Matsumoto’s first headache will be to cope with increasing Japanese public apprehension over China’s military buildup. Lately Beijing and Tokyo have been circling each other in the East China Sea as warily as Siamese fighting fish in a tiny fishbowl. If they keep poking their noses at one another’s circling ships, planes and helicopters, something is going to have to give.
Then, as if this weren’t enough, Washington offered up a third shock. The U.S. State Department had to publicly sack Kevin Maher as head of its Japanese affairs office for some bizarre and exceptionally politically incorrect observations about the alleged character deficiencies of Japanese citizens in Okinawa.
Okinawa is the big festering toothache in the Japanese-U.S. alliance. This southernmost island of Japan has been virtually an American military colony for six decades. It’s where U.S. Marine Corps Air Station Futenma, with no less than 17,000 marines of the 3rd Marine Division, sits controversially against the will of local public opinion.
It would be a sign of respect if the Obama administration would move them elsewhere, unconditionally. Maher’s unauthorized but hurtful comments offer us that opportunity anew.

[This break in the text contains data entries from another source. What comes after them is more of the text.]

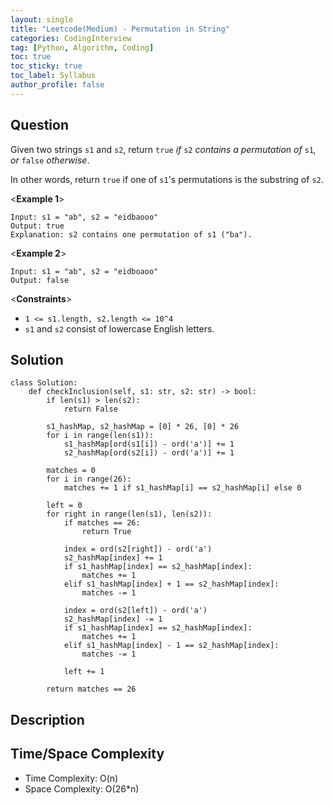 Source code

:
 ```yaml
---
layout: single
title: "Leetcode(Medium) - Permutation in String"
categories: CodingInterview
tag: [Python, Algorithm, Coding]
toc: true
toc_sticky: true
toc_label: Syllabus
author_profile: false
---
```


## Question

Given two strings `s1` and `s2`, return `true` _if_ `s2` _contains a permutation of_ `s1`_, or_ `false` _otherwise_.

In other words, return `true` if one of `s1`'s permutations is the substring of `s2`.

<**Example 1**>

```
Input: s1 = "ab", s2 = "eidbaooo"
Output: true
Explanation: s2 contains one permutation of s1 ("ba").
```

<**Example 2**>

```
Input: s1 = "ab", s2 = "eidboaoo"
Output: false
```

<**Constraints**>

- `1 <= s1.length, s2.length <= 10^4`
- `s1` and `s2` consist of lowercase English letters.

## Solution

```
class Solution:
    def checkInclusion(self, s1: str, s2: str) -> bool:
        if len(s1) > len(s2):
            return False

        s1_hashMap, s2_hashMap = [0] * 26, [0] * 26
        for i in range(len(s1)):
            s1_hashMap[ord(s1[i]) - ord('a')] += 1
            s2_hashMap[ord(s2[i]) - ord('a')] += 1

        matches = 0
        for i in range(26):
            matches += 1 if s1_hashMap[i] == s2_hashMap[i] else 0

        left = 0
        for right in range(len(s1), len(s2)):
            if matches == 26:
                return True

            index = ord(s2[right]) - ord('a')
            s2_hashMap[index] += 1
            if s1_hashMap[index] == s2_hashMap[index]:
                matches += 1
            elif s1_hashMap[index] + 1 == s2_hashMap[index]:
                matches -= 1

            index = ord(s2[left]) - ord('a')
            s2_hashMap[index] -= 1
            if s1_hashMap[index] == s2_hashMap[index]:
                matches += 1
            elif s1_hashMap[index] - 1 == s2_hashMap[index]:
                matches -= 1

            left += 1

        return matches == 26
```

## Description

## Time/Space Complexity

- Time Complexity: O(n)
- Space Complexity: O(26\*n)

The three changes surfaced independently, of course, but underneath that surface is an unnerving swirl of worry about China’s rise and Japan’s decline. In different ways, both trends could combine into a security threat to the United States, which remains the leading military power in the Asia-Pacific region — and wishes to remain so for the foreseeable future.
Japan is already alarmed about China and has issued yet another warning that it is not to be trifled with in the seas around the long-disputed islands of Senkaku, which has suddenly become one of the globe’s top hot spots. Beijing, which also claims the island (as Diaoyu), has been brushing ships and helicopters up against the Japanese to test their resolve.
Once that of a marshmallow, the Japanese resolve has suddenly become dangerously firm. The reason is domestic political weakness in the Kan government. Any unanswered provocation would almost certainly cause the Democratic Party of Japan government to fall. It is usually the case that governments are most dangerous when they are weakest. That is the the case in Tokyo right now.
Amid these uncertainties, the one move Washington could make to help would be to bow to Okinawan sentiment and accept the Japanese wish for the marines to be moved elsewhere. That is the real lesson of the Maher incident. It is sad that so few in Washington understand what it means to be a true friend and ally.
Weak as the Kan government is, it would become immeasurably stronger domestically overnight if Obama were to extend the largess of a withdrawal of some of our forces as a gesture of respect to our most important ally in Asia. Even relocated on a U.S. base on the West Coast, our marines would be available as a strike force in plenty of time.
No matter what Obama decides about Japan and Okinawa, the Chinese military buildup will proceed apace. It is its national right to have the armaments it believes necessary for its security. Centuries of pushy exploitation by European powers, not to mention by Japan, have not eased its buildup mentality.
This is why withdrawing our marines from Okinawa would not only cement our friendship with Japan but also send a positive signal to those in Beijing who argue (against their military) that America may be a hegemon but that it is not an aggressive one.
And it would be one heckuva opening message for new Ambassador Locke to bring with him when he presents his credentials as the new U.S. ambassador to Beijing.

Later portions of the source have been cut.